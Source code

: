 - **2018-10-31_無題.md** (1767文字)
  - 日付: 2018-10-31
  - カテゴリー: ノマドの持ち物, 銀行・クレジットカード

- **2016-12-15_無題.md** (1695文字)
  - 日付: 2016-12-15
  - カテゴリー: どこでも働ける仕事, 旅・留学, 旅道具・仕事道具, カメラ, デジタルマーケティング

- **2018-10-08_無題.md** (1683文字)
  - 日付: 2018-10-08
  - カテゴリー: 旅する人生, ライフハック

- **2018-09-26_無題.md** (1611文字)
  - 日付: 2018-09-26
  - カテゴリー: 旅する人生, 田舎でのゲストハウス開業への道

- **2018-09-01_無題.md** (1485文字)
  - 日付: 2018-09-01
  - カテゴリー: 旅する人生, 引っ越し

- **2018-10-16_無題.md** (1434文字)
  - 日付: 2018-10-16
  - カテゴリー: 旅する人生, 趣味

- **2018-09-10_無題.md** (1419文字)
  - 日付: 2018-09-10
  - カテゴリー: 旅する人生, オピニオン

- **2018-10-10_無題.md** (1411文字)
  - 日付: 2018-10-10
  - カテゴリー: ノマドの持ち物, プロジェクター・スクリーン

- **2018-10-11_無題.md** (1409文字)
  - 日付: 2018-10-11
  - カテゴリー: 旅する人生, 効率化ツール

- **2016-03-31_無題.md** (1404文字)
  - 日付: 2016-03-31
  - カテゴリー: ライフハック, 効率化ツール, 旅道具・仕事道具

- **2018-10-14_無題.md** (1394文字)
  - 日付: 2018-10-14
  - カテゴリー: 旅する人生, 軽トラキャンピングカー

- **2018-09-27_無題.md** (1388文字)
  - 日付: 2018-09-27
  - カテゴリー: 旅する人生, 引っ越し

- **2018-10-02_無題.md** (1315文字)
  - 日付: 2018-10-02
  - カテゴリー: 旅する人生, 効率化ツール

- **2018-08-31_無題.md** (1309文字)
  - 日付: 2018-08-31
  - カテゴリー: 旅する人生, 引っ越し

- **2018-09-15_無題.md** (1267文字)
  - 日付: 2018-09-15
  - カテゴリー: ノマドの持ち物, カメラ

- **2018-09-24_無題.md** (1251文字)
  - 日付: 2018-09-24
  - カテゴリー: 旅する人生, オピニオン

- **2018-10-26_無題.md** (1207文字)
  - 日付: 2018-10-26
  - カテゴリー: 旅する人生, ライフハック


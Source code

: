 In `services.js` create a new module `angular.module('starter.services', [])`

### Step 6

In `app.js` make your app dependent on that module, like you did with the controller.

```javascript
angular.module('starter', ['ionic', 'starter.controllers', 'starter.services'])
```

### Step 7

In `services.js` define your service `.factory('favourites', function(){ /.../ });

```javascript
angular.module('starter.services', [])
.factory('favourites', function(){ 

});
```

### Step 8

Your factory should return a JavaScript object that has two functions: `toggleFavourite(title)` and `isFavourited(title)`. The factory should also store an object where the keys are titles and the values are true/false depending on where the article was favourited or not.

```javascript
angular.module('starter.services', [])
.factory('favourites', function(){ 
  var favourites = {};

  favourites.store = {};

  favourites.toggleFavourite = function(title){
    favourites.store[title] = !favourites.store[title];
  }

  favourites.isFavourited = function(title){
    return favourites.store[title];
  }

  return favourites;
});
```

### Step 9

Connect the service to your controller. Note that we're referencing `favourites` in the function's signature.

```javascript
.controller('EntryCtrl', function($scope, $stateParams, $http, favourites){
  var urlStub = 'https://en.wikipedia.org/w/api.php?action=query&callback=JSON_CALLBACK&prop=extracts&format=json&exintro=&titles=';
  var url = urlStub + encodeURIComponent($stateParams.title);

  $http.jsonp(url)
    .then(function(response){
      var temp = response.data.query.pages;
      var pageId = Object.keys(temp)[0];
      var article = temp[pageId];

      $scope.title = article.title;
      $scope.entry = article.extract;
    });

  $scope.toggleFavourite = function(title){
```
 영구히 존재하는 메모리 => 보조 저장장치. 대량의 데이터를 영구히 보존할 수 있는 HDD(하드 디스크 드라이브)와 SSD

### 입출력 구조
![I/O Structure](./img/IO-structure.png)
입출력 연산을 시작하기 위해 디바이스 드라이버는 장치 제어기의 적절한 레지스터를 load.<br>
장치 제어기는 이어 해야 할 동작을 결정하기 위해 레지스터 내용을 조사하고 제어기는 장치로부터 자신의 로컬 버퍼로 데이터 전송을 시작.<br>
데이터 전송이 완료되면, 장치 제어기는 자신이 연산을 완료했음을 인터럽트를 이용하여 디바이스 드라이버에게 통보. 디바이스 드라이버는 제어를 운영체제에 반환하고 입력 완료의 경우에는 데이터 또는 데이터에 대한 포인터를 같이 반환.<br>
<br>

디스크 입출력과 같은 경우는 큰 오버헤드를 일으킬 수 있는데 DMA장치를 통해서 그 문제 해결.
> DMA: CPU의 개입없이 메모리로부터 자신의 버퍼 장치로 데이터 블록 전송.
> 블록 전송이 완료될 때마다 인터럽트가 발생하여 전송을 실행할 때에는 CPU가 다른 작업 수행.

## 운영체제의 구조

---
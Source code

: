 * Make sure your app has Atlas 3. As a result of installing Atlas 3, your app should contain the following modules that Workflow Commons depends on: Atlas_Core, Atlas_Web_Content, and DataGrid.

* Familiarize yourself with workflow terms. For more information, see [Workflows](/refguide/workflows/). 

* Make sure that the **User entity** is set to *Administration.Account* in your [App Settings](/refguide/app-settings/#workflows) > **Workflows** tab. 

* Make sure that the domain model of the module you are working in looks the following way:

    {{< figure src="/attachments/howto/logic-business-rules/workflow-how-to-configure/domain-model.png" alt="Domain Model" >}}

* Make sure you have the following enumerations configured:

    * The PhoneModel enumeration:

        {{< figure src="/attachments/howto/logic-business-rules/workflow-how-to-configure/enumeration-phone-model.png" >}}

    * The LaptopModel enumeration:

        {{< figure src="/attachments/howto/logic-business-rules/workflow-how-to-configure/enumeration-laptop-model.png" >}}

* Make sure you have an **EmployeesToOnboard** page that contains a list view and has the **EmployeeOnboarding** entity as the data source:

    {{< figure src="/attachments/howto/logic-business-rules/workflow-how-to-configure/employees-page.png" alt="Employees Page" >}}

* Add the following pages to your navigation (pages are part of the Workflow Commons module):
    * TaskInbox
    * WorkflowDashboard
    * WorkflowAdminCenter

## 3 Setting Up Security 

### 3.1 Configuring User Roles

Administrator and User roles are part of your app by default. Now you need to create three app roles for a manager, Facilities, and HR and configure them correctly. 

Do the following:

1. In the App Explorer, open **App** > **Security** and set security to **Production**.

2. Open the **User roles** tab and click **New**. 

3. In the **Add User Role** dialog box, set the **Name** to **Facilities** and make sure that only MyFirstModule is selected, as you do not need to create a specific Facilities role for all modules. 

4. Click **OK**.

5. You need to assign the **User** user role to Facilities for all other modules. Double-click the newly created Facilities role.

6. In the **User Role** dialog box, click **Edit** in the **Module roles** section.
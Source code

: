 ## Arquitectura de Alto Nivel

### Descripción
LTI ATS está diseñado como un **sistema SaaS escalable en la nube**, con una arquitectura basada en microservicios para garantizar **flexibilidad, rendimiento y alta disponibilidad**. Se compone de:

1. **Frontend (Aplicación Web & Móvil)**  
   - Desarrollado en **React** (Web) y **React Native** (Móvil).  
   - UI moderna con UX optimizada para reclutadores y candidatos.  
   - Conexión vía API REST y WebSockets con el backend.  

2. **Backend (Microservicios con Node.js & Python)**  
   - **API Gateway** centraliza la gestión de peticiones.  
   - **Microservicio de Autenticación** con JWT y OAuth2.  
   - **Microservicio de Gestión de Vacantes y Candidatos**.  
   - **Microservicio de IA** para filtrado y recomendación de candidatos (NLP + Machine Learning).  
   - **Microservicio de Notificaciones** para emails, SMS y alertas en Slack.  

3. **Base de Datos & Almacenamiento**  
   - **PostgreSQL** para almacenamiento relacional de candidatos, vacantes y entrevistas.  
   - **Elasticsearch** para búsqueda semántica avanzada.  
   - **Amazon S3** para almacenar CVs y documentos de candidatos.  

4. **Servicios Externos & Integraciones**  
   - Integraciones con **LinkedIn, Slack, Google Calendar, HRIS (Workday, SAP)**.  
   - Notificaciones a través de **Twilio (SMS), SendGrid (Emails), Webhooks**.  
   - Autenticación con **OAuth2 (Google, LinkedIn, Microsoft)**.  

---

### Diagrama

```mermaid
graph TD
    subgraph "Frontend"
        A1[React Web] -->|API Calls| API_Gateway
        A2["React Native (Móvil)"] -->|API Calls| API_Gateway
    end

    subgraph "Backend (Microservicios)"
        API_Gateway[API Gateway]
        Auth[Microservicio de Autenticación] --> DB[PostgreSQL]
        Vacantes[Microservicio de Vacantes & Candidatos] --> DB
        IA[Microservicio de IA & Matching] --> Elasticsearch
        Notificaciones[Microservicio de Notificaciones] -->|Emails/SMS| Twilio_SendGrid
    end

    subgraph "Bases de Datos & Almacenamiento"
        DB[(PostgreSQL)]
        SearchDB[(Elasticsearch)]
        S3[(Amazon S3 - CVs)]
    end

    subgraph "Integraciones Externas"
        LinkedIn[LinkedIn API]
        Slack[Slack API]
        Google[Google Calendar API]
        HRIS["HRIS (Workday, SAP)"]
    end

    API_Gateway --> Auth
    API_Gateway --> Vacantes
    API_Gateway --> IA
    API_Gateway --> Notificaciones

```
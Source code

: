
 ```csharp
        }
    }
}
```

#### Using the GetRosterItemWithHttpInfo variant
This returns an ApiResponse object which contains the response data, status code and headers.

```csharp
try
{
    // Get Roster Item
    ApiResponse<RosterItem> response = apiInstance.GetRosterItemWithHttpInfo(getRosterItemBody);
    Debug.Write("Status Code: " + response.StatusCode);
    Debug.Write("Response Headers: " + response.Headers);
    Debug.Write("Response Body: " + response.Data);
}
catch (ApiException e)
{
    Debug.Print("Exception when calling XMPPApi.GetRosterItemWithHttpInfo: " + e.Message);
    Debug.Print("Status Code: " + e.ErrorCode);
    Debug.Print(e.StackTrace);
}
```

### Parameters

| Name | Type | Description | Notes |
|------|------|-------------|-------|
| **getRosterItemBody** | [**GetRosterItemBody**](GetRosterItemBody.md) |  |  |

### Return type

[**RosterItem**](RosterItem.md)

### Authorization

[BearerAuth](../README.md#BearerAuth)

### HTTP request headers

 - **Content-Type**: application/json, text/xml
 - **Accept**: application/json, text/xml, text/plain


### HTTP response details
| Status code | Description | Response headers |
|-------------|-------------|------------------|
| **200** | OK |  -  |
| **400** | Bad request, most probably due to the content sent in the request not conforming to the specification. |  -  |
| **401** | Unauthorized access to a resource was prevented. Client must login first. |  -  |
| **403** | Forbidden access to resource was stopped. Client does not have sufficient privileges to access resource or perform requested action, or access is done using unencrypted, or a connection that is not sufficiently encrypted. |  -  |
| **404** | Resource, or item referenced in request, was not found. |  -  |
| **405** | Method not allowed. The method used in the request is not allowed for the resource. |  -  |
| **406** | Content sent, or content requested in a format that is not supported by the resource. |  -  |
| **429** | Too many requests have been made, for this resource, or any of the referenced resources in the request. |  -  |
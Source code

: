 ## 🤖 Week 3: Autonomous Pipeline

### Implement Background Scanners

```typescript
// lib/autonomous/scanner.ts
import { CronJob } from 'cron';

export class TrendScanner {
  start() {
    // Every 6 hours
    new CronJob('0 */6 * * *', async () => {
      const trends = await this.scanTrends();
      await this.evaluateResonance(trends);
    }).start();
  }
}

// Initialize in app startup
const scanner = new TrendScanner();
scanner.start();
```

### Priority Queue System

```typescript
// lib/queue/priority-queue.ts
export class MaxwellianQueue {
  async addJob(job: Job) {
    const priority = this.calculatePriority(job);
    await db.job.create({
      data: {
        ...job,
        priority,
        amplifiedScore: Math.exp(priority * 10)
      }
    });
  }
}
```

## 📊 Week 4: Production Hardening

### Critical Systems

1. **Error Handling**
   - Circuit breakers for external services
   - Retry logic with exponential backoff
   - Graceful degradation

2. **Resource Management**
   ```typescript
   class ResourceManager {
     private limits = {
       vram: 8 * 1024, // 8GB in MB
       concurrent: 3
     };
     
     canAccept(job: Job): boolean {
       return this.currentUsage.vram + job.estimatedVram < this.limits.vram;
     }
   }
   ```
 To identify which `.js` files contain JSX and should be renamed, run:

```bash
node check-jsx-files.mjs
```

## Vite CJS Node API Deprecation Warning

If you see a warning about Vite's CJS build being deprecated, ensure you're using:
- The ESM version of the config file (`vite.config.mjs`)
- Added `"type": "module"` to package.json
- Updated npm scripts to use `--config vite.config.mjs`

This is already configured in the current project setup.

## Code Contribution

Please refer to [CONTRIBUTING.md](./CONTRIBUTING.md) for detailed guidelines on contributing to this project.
______
§ **Problem to solve**
Print again the lines of the entries above that fall between the line holding "- **Microservicio de Notificaciones**" and the line holding "4. **Servicios Externos & Integraciones**", inclusive, exactly as they stand.

§ **Answer section**
   - **Microservicio de Notificaciones** para emails, SMS y alertas en Slack.  

3. **Base de Datos & Almacenamiento**  
   - **PostgreSQL** para almacenamiento relacional de candidatos, vacantes y entrevistas.  
   - **Elasticsearch** para búsqueda semántica avanzada.  
   - **Amazon S3** para almacenar CVs y documentos de candidatos.  

4. **Servicios Externos & Integraciones**  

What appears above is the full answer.